:: MATERIAL TO PROCESS

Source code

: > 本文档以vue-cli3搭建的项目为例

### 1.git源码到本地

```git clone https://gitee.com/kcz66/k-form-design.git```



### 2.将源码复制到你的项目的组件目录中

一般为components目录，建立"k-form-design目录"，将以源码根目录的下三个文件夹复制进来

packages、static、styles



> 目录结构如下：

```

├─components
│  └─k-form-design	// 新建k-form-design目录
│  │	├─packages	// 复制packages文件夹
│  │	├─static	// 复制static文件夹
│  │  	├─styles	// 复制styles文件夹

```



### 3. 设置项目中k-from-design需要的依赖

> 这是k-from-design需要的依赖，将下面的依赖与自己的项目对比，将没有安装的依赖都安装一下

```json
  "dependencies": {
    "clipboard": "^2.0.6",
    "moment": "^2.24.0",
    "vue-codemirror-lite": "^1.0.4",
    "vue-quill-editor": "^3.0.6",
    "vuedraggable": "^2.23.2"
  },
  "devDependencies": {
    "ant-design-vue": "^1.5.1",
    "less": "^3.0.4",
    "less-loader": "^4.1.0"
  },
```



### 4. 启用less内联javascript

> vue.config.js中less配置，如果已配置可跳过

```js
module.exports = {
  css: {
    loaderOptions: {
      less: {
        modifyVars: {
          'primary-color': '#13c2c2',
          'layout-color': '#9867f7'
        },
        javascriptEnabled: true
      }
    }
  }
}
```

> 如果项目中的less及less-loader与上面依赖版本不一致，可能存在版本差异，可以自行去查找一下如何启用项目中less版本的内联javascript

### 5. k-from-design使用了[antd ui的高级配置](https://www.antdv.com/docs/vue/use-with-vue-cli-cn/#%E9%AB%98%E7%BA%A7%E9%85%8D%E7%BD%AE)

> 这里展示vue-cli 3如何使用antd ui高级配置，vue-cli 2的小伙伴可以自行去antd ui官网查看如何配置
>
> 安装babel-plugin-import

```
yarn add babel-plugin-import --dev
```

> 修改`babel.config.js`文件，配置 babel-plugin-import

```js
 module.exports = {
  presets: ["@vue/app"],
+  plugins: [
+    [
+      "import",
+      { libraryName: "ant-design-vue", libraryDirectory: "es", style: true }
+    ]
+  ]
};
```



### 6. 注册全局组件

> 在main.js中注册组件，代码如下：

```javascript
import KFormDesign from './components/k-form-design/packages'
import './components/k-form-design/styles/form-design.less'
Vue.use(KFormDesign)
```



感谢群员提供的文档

::::

In the listing above, show every line with the word "from".

### 3. 设置项目中k-from-design需要的依赖
> 这是k-from-design需要的依赖，将下面的依赖与自己的项目对比，将没有安装的依赖都安装一下
### 5. k-from-design使用了[antd ui的高级配置](https://www.antdv.com/docs/vue/use-with-vue-cli-cn/#%E9%AB%98%E7%BA%A7%E9%85%8D%E7%BD%AE)
import KFormDesign from './components/k-form-design/packages'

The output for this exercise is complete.